11000/J XXIV. GP
Eingelangt am 13.03.2012
Dieser Text wurde elektronisch übermittelt. Abweichungen vom Original sind
möglich.
Anfrage
der Abgeordneten Mag. Johann Maier
und GenossInnen
an die Bundesministerin für Justiz
betreffend „Vermögensrechtliche Anordnungen - Sicherstellung von illegalen Vermögenswerten (Strafrechtliche Gewinnabschöpfung)“
Es war strittig bzw. unklar, ob die österreichische Rechtslage und die Vollzugspraxis der unabhängigen Justiz den vier EU-Rahmenbeschlüssen hinsichtlich vermögensrechtlicher Anordnungen entsprachen. In welchem Umfang Sicherstellungen, Beschlagnahmen von Vermögenswerten nach den Bestimmungen der StPO bzw.
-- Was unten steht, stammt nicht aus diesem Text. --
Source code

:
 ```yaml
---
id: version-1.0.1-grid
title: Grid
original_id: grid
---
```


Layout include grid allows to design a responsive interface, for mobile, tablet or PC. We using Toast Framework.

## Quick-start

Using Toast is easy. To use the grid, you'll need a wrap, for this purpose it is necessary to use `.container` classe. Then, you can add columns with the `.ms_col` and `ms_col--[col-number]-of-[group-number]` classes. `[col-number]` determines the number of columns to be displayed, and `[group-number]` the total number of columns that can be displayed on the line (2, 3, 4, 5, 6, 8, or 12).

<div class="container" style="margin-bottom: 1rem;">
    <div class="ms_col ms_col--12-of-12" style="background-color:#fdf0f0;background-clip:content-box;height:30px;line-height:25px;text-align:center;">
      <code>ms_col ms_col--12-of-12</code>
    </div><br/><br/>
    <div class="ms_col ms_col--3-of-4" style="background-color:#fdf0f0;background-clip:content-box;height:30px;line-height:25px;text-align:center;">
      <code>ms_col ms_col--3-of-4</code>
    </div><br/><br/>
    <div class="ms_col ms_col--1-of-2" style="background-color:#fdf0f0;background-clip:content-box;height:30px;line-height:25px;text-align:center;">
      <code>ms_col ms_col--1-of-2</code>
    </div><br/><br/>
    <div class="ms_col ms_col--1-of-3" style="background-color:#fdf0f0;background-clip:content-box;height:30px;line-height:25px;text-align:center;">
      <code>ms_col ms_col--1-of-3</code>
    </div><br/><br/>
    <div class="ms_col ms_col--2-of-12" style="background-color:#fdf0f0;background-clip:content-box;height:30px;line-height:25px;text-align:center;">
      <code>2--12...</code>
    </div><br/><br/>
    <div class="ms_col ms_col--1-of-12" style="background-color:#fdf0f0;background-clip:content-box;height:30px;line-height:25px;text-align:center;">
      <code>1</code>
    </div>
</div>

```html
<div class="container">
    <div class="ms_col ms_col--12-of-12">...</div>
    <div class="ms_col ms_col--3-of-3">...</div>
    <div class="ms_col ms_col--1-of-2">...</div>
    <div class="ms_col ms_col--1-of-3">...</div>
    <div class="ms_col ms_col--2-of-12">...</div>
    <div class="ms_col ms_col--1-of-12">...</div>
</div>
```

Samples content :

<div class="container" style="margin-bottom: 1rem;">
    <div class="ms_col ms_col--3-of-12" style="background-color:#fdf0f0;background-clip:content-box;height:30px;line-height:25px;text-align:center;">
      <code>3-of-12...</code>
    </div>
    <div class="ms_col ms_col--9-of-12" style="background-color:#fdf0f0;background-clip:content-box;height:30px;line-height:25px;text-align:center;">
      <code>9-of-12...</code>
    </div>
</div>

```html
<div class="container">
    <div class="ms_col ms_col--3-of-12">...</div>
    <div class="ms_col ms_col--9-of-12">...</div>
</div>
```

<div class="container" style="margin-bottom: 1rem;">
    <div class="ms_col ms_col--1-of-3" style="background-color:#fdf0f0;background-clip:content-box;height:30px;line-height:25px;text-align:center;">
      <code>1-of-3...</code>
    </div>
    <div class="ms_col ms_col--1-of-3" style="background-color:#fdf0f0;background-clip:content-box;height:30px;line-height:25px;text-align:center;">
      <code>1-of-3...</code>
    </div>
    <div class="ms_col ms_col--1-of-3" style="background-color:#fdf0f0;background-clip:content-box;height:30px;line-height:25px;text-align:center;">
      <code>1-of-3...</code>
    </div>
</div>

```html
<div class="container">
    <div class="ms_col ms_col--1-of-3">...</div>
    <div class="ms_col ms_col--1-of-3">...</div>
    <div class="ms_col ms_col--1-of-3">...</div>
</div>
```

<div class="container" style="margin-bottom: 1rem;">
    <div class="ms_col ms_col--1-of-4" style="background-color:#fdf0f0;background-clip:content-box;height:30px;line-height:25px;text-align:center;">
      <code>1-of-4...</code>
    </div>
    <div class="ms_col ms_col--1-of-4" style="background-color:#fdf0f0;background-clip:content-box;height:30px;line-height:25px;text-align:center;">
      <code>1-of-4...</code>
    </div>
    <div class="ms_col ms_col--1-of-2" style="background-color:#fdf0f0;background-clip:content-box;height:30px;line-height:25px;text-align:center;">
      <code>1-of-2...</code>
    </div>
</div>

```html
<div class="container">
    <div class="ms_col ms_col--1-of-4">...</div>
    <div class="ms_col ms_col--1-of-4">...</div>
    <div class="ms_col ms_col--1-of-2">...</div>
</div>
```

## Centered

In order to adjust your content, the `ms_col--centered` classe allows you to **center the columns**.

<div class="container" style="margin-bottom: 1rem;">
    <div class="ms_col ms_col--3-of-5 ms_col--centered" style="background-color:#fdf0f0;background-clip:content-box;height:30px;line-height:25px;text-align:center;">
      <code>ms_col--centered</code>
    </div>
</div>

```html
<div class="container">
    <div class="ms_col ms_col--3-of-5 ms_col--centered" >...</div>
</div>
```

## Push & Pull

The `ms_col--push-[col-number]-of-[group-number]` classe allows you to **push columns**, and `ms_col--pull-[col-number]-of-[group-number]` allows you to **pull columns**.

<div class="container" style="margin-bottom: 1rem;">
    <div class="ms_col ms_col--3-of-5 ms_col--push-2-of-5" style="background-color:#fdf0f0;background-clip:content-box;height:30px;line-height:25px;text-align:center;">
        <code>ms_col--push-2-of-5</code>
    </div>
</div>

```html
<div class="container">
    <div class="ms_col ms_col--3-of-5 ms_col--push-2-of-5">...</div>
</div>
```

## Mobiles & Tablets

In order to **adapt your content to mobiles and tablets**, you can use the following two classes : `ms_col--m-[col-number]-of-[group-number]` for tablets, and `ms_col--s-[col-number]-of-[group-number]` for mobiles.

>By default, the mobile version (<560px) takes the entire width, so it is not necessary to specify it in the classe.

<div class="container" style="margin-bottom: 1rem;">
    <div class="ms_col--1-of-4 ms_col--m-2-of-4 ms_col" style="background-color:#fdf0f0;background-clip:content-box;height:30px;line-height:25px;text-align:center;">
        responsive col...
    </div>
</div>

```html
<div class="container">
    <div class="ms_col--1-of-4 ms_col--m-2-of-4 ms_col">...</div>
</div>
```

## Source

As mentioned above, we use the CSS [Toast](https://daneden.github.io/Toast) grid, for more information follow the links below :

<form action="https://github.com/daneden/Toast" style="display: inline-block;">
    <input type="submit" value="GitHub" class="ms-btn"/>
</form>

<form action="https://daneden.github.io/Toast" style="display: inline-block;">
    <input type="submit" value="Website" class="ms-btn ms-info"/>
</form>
StGB bislang durchgeführt wurden und welche Entscheidungen die unabhängigen Gerichte dazu getroffen haben, ist überhaupt nicht bekannt. Mit dem strafrechtlichen Kompetenzpaket wurde der Verfall (§ 20 StGB) als Generalmaßnahme zur strafrechtlichen Gewinnabschöpfung jedenfalls neu geregelt (seit 01.01.2011 in Kraft).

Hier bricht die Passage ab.